BEGIN Source material
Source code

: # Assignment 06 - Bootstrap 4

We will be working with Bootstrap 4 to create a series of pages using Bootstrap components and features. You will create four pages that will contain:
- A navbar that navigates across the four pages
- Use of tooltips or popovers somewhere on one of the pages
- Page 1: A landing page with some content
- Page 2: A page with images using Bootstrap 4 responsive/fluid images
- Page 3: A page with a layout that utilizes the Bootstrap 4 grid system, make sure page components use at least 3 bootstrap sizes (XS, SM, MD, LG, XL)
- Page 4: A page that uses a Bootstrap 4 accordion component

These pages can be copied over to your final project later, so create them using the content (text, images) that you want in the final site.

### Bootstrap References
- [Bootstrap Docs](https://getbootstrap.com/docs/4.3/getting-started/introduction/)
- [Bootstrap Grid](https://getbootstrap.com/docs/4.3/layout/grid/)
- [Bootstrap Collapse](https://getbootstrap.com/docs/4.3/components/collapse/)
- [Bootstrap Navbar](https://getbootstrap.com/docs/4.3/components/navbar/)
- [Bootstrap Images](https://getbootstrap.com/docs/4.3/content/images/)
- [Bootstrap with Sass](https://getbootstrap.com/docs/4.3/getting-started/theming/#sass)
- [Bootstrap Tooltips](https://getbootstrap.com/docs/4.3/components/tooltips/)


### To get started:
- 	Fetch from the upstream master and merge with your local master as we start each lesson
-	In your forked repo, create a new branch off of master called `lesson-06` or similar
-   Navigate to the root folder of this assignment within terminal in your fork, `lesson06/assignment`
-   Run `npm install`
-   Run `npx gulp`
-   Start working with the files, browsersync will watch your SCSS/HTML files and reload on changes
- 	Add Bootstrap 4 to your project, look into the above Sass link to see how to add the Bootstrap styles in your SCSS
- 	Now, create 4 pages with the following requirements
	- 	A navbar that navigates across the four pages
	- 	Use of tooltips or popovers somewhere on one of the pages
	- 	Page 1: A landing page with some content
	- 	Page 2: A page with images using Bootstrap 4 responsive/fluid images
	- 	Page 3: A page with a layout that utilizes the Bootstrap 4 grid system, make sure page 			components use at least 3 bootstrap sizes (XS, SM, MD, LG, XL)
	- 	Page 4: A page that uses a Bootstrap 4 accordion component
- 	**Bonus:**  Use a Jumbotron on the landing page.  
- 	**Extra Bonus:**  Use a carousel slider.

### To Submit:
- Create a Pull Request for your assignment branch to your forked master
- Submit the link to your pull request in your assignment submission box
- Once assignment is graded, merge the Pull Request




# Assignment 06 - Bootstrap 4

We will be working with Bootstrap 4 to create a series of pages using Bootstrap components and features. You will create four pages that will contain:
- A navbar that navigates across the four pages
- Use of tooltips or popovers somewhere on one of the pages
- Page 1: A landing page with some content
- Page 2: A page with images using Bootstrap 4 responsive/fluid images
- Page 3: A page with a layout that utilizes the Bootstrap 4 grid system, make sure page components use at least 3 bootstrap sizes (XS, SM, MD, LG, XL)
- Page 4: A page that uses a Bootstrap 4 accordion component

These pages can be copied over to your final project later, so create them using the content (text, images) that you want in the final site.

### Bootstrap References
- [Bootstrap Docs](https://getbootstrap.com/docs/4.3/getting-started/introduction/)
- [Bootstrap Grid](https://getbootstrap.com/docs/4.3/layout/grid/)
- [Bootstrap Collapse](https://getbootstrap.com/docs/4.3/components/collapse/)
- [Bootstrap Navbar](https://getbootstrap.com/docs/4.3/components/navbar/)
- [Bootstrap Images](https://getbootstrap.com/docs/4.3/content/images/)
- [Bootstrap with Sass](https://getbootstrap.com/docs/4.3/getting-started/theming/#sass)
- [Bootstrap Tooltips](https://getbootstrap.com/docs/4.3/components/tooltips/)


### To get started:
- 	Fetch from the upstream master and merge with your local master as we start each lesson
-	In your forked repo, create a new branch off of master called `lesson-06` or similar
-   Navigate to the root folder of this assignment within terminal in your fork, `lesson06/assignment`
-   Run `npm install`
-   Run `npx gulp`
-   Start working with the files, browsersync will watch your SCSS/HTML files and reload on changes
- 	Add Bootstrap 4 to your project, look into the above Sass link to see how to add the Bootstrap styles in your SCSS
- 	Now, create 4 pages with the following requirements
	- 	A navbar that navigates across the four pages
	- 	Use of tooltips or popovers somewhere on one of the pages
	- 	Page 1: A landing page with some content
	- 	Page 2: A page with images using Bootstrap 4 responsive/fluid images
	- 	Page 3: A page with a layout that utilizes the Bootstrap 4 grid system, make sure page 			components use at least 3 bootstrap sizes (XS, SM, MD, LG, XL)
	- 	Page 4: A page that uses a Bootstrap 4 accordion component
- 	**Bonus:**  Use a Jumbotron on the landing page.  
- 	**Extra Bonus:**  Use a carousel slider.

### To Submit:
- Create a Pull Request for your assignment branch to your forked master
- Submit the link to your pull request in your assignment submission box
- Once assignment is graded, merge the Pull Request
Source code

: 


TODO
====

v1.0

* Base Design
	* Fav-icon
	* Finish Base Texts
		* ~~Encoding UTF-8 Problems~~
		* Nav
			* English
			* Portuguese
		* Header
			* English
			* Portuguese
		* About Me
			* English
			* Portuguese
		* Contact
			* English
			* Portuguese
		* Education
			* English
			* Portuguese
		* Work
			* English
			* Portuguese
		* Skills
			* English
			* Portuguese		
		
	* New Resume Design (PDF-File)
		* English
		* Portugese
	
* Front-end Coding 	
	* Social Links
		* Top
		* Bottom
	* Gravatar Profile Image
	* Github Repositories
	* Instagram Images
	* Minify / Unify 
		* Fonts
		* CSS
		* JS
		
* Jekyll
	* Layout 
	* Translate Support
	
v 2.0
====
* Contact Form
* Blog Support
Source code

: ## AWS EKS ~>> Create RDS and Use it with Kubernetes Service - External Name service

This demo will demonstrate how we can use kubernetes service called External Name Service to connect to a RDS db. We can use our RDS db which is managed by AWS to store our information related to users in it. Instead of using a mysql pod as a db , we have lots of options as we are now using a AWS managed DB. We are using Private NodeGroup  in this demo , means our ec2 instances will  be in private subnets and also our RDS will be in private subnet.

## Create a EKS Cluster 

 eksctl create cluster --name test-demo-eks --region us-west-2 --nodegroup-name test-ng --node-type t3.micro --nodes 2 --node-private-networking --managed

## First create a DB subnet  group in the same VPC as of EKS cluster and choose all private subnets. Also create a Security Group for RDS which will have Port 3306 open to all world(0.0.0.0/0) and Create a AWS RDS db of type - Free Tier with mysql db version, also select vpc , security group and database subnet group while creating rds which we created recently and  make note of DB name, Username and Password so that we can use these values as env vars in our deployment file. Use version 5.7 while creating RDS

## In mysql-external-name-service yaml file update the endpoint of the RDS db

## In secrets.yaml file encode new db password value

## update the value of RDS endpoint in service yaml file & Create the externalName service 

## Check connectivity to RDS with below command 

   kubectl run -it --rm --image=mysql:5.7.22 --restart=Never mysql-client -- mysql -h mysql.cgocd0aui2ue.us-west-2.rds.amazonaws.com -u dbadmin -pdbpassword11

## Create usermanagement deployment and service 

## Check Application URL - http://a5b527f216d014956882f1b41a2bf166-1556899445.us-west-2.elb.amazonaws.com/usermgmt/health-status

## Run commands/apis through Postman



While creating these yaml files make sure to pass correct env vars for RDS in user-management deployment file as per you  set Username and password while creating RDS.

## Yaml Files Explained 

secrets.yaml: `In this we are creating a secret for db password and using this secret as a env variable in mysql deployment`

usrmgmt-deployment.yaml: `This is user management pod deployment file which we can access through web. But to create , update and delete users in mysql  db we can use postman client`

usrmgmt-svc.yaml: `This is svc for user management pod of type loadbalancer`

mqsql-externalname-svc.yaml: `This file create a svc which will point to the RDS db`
END Source material
**What needs to be done**
Output the records above precisely.

**Reply**
Source code

: # Assignment 06 - Bootstrap 4

We will be working with Bootstrap 4 to create a series of pages using Bootstrap components and features. You will create four pages that will contain:
- A navbar that navigates across the four pages
- Use of tooltips or popovers somewhere on one of the pages
- Page 1: A landing page with some content
- Page 2: A page with images using Bootstrap 4 responsive/fluid images
- Page 3: A page with a layout that utilizes the Bootstrap 4 grid system, make sure page components use at least 3 bootstrap sizes (XS, SM, MD, LG, XL)
- Page 4: A page that uses a Bootstrap 4 accordion component

These pages can be copied over to your final project later, so create them using the content (text, images) that you want in the final site.

### Bootstrap References
- [Bootstrap Docs](https://getbootstrap.com/docs/4.3/getting-started/introduction/)
- [Bootstrap Grid](https://getbootstrap.com/docs/4.3/layout/grid/)
- [Bootstrap Collapse](https://getbootstrap.com/docs/4.3/components/collapse/)
- [Bootstrap Navbar](https://getbootstrap.com/docs/4.3/components/navbar/)
- [Bootstrap Images](https://getbootstrap.com/docs/4.3/content/images/)
- [Bootstrap with Sass](https://getbootstrap.com/docs/4.3/getting-started/theming/#sass)
- [Bootstrap Tooltips](https://getbootstrap.com/docs/4.3/components/tooltips/)


### To get started:
- 	Fetch from the upstream master and merge with your local master as we start each lesson
-	In your forked repo, create a new branch off of master called `lesson-06` or similar
-   Navigate to the root folder of this assignment within terminal in your fork, `lesson06/assignment`
-   Run `npm install`
-   Run `npx gulp`
-   Start working with the files, browsersync will watch your SCSS/HTML files and reload on changes
- 	Add Bootstrap 4 to your project, look into the above Sass link to see how to add the Bootstrap styles in your SCSS
- 	Now, create 4 pages with the following requirements
	- 	A navbar that navigates across the four pages
	- 	Use of tooltips or popovers somewhere on one of the pages
	- 	Page 1: A landing page with some content
	- 	Page 2: A page with images using Bootstrap 4 responsive/fluid images
	- 	Page 3: A page with a layout that utilizes the Bootstrap 4 grid system, make sure page 			components use at least 3 bootstrap sizes (XS, SM, MD, LG, XL)
	- 	Page 4: A page that uses a Bootstrap 4 accordion component
- 	**Bonus:**  Use a Jumbotron on the landing page.  
- 	**Extra Bonus:**  Use a carousel slider.

### To Submit:
- Create a Pull Request for your assignment branch to your forked master
- Submit the link to your pull request in your assignment submission box
- Once assignment is graded, merge the Pull Request




# Assignment 06 - Bootstrap 4

We will be working with Bootstrap 4 to create a series of pages using Bootstrap components and features. You will create four pages that will contain:
- A navbar that navigates across the four pages
- Use of tooltips or popovers somewhere on one of the pages
- Page 1: A landing page with some content
- Page 2: A page with images using Bootstrap 4 responsive/fluid images
- Page 3: A page with a layout that utilizes the Bootstrap 4 grid system, make sure page components use at least 3 bootstrap sizes (XS, SM, MD, LG, XL)
- Page 4: A page that uses a Bootstrap 4 accordion component

These pages can be copied over to your final project later, so create them using the content (text, images) that you want in the final site.

### Bootstrap References
- [Bootstrap Docs](https://getbootstrap.com/docs/4.3/getting-started/introduction/)
- [Bootstrap Grid](https://getbootstrap.com/docs/4.3/layout/grid/)
- [Bootstrap Collapse](https://getbootstrap.com/docs/4.3/components/collapse/)
- [Bootstrap Navbar](https://getbootstrap.com/docs/4.3/components/navbar/)
- [Bootstrap Images](https://getbootstrap.com/docs/4.3/content/images/)
- [Bootstrap with Sass](https://getbootstrap.com/docs/4.3/getting-started/theming/#sass)
- [Bootstrap Tooltips](https://getbootstrap.com/docs/4.3/components/tooltips/)


### To get started:
- 	Fetch from the upstream master and merge with your local master as we start each lesson
-	In your forked repo, create a new branch off of master called `lesson-06` or similar
-   Navigate to the root folder of this assignment within terminal in your fork, `lesson06/assignment`
-   Run `npm install`
-   Run `npx gulp`
-   Start working with the files, browsersync will watch your SCSS/HTML files and reload on changes
- 	Add Bootstrap 4 to your project, look into the above Sass link to see how to add the Bootstrap styles in your SCSS
- 	Now, create 4 pages with the following requirements
	- 	A navbar that navigates across the four pages
	- 	Use of tooltips or popovers somewhere on one of the pages
	- 	Page 1: A landing page with some content
	- 	Page 2: A page with images using Bootstrap 4 responsive/fluid images
	- 	Page 3: A page with a layout that utilizes the Bootstrap 4 grid system, make sure page 			components use at least 3 bootstrap sizes (XS, SM, MD, LG, XL)
	- 	Page 4: A page that uses a Bootstrap 4 accordion component
- 	**Bonus:**  Use a Jumbotron on the landing page.  
- 	**Extra Bonus:**  Use a carousel slider.

### To Submit:
- Create a Pull Request for your assignment branch to your forked master
- Submit the link to your pull request in your assignment submission box
- Once assignment is graded, merge the Pull Request
Source code

: 


TODO
====

v1.0

* Base Design
	* Fav-icon
	* Finish Base Texts
		* ~~Encoding UTF-8 Problems~~
		* Nav
			* English
			* Portuguese
		* Header
			* English
			* Portuguese
		* About Me
			* English
			* Portuguese
		* Contact
			* English
			* Portuguese
		* Education
			* English
			* Portuguese
		* Work
			* English
			* Portuguese
		* Skills
			* English
			* Portuguese		
		
	* New Resume Design (PDF-File)
		* English
		* Portugese
	
* Front-end Coding 	
	* Social Links
		* Top
		* Bottom
	* Gravatar Profile Image
	* Github Repositories
	* Instagram Images
	* Minify / Unify 
		* Fonts
		* CSS
		* JS
		
* Jekyll
	* Layout 
	* Translate Support
	
v 2.0
====
* Contact Form
* Blog Support
Source code

: ## AWS EKS ~>> Create RDS and Use it with Kubernetes Service - External Name service

This demo will demonstrate how we can use kubernetes service called External Name Service to connect to a RDS db. We can use our RDS db which is managed by AWS to store our information related to users in it. Instead of using a mysql pod as a db , we have lots of options as we are now using a AWS managed DB. We are using Private NodeGroup  in this demo , means our ec2 instances will  be in private subnets and also our RDS will be in private subnet.

## Create a EKS Cluster 

 eksctl create cluster --name test-demo-eks --region us-west-2 --nodegroup-name test-ng --node-type t3.micro --nodes 2 --node-private-networking --managed

## First create a DB subnet  group in the same VPC as of EKS cluster and choose all private subnets. Also create a Security Group for RDS which will have Port 3306 open to all world(0.0.0.0/0) and Create a AWS RDS db of type - Free Tier with mysql db version, also select vpc , security group and database subnet group while creating rds which we created recently and  make note of DB name, Username and Password so that we can use these values as env vars in our deployment file. Use version 5.7 while creating RDS

## In mysql-external-name-service yaml file update the endpoint of the RDS db

## In secrets.yaml file encode new db password value

## update the value of RDS endpoint in service yaml file & Create the externalName service 

## Check connectivity to RDS with below command 

   kubectl run -it --rm --image=mysql:5.7.22 --restart=Never mysql-client -- mysql -h mysql.cgocd0aui2ue.us-west-2.rds.amazonaws.com -u dbadmin -pdbpassword11

## Create usermanagement deployment and service 

## Check Application URL - http://a5b527f216d014956882f1b41a2bf166-1556899445.us-west-2.elb.amazonaws.com/usermgmt/health-status

## Run commands/apis through Postman



While creating these yaml files make sure to pass correct env vars for RDS in user-management deployment file as per you  set Username and password while creating RDS.

## Yaml Files Explained 

secrets.yaml: `In this we are creating a secret for db password and using this secret as a env variable in mysql deployment`

usrmgmt-deployment.yaml: `This is user management pod deployment file which we can access through web. But to create , update and delete users in mysql  db we can use postman client`

usrmgmt-svc.yaml: `This is svc for user management pod of type loadbalancer`

mqsql-externalname-svc.yaml: `This file create a svc which will point to the RDS db`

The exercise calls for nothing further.